Vitamin B6 (pyridoxine) toxicity has been reported at dosages above 300 mg per day for extended periods. However, the biologically active form of vitamin B6,
pyridoxal‐5‐phosphate (P5P), has no reported toxicity. Therefore, P5P is the preferred form of vitamin B6 for higher utilization.
While Vitamin B1 is widely distributed in the food chain, highly refined foods are virtually absent in thiamin, thus a diet high in these foods will ultimately be low in thiamin. Functionally, thiamin is a part of the coenzyme thiamin pyrophosphate (TPP), also known as cocarboxyase, and is a required component in the metabolism of carbohydrates as a part of the coenzyme thiamine cocarboxylase. Specifically, TPP “is required for the oxidative decarboxylation of pyruvate to form acetyl‐coenzyme A, providing entry of oxidizable substrate(s) into the Krebs cycle for the generation of energy. Additionally, it is also a coenzyme for transketolase, which functions in the pentose phosphate pathway, an alternate pathway for glucose oxidation.”
Thiamine is most strongly linked with carbohydrate metabolism, but TPP is also required for the oxidative decarboxylation of other alpha‐keto acids such as alpha‐ketoglutarate and branched‐chain alpha‐keto acids (i.e., 2‐ketocarboxylates) derived from certain amino acids (e.g., valine, isoleucine, leucine). The pyrophosphate ester of thiamine, thiamine diphosphate is a cofactor for enzymatic reactions that cleave alpha‐keto acids. TPP activates the decarboxylation of pyruvate in the pyruvate dehydrogenase complex.
Vitamin B1 (thiamin) is also noted for its benefits for inflammation of the nerves (neuritis), and deficiency is associated with “high calorie malnutrition.” Deficiency may be established by determination of the erythrocyte (red blood cell) transketolase activity.
Zinc serves as an essential cofactor for greater than seventy (70) enzymes, and participates in binding DNA as a component of the zinc binding proteins (zinc fingers), which consists of a combination of the protein and zinc. Zinc also functions in many other roles in the body, including participation in the role of insulin release.

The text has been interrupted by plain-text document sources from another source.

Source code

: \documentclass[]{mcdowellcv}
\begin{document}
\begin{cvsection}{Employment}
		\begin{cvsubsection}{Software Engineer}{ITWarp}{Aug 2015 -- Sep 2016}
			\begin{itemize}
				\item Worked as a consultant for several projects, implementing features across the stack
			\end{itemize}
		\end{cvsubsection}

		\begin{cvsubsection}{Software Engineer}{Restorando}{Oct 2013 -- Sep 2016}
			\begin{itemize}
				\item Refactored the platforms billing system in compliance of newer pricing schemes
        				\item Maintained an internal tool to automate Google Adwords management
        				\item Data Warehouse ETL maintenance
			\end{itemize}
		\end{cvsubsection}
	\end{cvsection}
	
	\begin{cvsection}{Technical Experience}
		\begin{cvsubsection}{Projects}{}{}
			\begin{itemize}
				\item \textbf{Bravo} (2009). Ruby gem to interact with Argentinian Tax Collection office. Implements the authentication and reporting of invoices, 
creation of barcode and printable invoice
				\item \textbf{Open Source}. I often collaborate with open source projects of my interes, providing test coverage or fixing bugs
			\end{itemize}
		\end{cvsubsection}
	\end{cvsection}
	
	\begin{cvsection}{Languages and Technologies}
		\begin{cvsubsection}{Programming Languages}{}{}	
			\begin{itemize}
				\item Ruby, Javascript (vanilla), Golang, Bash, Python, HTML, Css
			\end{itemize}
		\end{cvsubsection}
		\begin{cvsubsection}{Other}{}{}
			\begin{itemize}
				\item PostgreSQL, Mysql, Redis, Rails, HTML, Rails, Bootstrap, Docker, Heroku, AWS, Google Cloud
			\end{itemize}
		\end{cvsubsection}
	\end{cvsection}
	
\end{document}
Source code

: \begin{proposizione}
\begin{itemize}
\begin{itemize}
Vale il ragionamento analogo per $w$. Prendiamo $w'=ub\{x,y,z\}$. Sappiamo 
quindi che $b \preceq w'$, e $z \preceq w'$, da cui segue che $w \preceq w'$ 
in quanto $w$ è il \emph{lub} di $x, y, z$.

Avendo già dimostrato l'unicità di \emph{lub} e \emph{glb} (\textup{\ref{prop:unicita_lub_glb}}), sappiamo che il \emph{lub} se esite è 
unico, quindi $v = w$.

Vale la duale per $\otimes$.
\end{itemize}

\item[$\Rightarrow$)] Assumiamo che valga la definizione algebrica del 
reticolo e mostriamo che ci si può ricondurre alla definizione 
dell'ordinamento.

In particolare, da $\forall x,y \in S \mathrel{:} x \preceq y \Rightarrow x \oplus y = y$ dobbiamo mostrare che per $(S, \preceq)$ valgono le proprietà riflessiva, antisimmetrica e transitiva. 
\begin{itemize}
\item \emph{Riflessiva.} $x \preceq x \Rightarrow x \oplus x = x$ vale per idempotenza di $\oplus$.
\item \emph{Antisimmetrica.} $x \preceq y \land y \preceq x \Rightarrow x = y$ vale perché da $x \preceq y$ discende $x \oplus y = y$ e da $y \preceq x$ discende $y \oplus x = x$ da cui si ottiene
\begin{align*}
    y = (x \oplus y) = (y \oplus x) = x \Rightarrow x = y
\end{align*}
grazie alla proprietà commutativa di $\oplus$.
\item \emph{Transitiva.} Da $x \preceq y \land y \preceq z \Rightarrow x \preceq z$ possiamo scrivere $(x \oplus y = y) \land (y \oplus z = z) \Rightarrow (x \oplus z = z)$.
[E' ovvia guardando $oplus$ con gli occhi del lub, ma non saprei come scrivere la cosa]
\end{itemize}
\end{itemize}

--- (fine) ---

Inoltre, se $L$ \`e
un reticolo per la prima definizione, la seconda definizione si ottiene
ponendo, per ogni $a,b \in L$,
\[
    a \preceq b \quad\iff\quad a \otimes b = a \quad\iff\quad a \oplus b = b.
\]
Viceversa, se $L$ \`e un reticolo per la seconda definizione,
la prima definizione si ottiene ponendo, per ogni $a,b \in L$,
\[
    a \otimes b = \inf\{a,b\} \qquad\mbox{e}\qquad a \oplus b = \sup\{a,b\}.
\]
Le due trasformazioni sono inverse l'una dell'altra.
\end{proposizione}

Zinc functions in membrane stabilization, and is part of the bone mineral apatite. Zinc has also been demonstrated to “increase osteogenic effect” via
multiple mechanisms, including via cellular proliferation stimulation, increased alkaline phosphatase (ALP) activity, increased synthesis of collagen in osteoblastic cells, and via a concentration increase of cellular collagen.
A deficiency in zinc results in a decrease in bone weight, delays growth in bone metabolism, and retards bone growth, development and maintenance. Both in vivo and in vitro studies have also demonstrated that zinc possess stimulatory effects on bone formation and mineralization.